In the records below, begin at the line that has "1. 更新OpenCore 0.9.4" and stop after the line that has "- 2023.07.12"; quote those lines verbatim and nothing more.
··· LISTED ENTRIES ···
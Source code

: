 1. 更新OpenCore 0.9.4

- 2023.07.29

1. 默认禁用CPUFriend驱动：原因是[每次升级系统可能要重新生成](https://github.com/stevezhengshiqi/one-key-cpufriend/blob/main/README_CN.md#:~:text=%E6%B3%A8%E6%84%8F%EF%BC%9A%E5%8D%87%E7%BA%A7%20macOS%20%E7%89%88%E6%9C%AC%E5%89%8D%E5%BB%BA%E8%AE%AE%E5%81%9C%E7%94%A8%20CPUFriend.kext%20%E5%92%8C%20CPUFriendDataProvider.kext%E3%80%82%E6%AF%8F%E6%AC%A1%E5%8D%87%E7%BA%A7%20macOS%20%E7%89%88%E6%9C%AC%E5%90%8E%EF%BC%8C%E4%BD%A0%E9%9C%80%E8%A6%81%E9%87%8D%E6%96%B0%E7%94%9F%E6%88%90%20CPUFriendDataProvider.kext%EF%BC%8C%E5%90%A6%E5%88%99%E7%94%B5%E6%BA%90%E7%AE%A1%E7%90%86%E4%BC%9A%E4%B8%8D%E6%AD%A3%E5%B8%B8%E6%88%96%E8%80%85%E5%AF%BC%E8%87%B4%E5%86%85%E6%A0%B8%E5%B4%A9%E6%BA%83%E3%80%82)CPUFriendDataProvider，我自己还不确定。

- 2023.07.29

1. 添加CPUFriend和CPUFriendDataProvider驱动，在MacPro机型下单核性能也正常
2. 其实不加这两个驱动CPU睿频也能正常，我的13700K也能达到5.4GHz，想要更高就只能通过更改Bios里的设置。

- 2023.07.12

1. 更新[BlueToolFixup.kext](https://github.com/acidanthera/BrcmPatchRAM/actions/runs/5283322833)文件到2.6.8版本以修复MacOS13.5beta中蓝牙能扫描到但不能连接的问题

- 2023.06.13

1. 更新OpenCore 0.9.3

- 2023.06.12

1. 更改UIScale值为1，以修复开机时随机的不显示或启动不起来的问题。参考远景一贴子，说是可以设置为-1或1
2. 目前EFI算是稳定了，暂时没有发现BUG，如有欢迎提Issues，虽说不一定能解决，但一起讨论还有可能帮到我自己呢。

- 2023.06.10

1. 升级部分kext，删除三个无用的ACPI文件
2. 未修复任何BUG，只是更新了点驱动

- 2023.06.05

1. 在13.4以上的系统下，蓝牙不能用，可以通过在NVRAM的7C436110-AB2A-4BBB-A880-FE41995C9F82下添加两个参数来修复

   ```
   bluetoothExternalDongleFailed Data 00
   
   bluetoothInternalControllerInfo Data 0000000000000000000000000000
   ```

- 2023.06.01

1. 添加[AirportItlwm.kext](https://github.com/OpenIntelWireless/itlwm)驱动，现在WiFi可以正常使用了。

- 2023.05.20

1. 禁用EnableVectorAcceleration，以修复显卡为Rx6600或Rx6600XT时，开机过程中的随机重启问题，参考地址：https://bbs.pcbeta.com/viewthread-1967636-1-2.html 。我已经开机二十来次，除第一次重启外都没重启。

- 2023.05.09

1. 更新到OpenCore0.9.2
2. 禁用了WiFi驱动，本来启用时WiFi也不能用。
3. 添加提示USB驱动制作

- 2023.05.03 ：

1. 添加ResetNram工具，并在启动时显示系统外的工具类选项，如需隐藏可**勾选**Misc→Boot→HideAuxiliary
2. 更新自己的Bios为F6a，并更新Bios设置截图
···
▶ [OUTPUT BELOW]
: 1. 更新OpenCore 0.9.4

- 2023.07.29

1. 默认禁用CPUFriend驱动：原因是[每次升级系统可能要重新生成](https://github.com/stevezhengshiqi/one-key-cpufriend/blob/main/README_CN.md#:~:text=%E6%B3%A8%E6%84%8F%EF%BC%9A%E5%8D%87%E7%BA%A7%20macOS%20%E7%89%88%E6%9C%AC%E5%89%8D%E5%BB%BA%E8%AE%AE%E5%81%9C%E7%94%A8%20CPUFriend.kext%20%E5%92%8C%20CPUFriendDataProvider.kext%E3%80%82%E6%AF%8F%E6%AC%A1%E5%8D%87%E7%BA%A7%20macOS%20%E7%89%88%E6%9C%AC%E5%90%8E%EF%BC%8C%E4%BD%A0%E9%9C%80%E8%A6%81%E9%87%8D%E6%96%B0%E7%94%9F%E6%88%90%20CPUFriendDataProvider.kext%EF%BC%8C%E5%90%A6%E5%88%99%E7%94%B5%E6%BA%90%E7%AE%A1%E7%90%86%E4%BC%9A%E4%B8%8D%E6%AD%A3%E5%B8%B8%E6%88%96%E8%80%85%E5%AF%BC%E8%87%B4%E5%86%85%E6%A0%B8%E5%B4%A9%E6%BA%83%E3%80%82)CPUFriendDataProvider，我自己还不确定。

- 2023.07.29

1. 添加CPUFriend和CPUFriendDataProvider驱动，在MacPro机型下单核性能也正常
2. 其实不加这两个驱动CPU睿频也能正常，我的13700K也能达到5.4GHz，想要更高就只能通过更改Bios里的设置。

- 2023.07.12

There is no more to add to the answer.